* [Extracted data]:
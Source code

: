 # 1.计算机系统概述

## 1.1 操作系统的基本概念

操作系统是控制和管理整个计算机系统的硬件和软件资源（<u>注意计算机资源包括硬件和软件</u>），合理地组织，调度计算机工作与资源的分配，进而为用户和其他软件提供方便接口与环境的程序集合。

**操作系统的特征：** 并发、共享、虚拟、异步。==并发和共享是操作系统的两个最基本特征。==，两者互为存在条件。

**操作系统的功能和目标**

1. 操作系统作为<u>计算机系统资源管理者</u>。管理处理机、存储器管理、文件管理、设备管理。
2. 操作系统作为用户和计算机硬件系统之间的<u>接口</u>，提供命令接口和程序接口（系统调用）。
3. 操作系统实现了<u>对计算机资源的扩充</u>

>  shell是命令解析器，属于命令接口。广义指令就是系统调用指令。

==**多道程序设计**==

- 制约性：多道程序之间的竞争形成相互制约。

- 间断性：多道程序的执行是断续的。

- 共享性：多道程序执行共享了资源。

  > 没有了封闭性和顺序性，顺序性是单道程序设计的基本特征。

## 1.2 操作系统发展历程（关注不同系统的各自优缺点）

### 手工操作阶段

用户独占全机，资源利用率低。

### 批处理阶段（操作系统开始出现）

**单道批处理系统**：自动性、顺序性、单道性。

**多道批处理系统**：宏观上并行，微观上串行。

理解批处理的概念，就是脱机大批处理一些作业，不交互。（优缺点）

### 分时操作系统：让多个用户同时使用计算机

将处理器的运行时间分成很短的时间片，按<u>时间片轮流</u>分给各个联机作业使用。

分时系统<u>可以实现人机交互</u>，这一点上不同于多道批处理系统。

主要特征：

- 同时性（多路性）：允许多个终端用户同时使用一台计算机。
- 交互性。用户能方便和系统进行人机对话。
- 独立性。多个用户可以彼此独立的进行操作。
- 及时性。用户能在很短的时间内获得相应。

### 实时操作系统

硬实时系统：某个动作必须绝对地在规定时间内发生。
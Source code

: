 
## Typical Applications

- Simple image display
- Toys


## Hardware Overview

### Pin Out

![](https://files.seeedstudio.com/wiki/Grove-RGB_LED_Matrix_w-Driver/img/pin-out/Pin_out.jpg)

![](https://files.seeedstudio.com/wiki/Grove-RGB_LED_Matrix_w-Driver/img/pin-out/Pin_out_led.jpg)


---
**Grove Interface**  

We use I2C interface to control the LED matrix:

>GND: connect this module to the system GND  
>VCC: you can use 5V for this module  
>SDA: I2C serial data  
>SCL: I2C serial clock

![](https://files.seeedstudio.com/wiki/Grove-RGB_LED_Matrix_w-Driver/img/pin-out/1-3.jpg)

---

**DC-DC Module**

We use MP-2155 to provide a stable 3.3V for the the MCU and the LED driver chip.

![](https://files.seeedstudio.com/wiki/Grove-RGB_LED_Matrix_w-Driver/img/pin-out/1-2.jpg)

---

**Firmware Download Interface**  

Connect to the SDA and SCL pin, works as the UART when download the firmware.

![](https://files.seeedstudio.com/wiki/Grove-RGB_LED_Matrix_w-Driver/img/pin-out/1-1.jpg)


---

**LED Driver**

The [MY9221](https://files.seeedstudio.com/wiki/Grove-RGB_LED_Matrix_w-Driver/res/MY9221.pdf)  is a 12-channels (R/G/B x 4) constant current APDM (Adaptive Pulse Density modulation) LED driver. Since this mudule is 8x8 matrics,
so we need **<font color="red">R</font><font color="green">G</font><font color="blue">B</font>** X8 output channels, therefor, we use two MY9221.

* [Work item]: Tell how many lines of the listing include the word "files"; the number alone is the answer.

* [Output of the exercise]: 6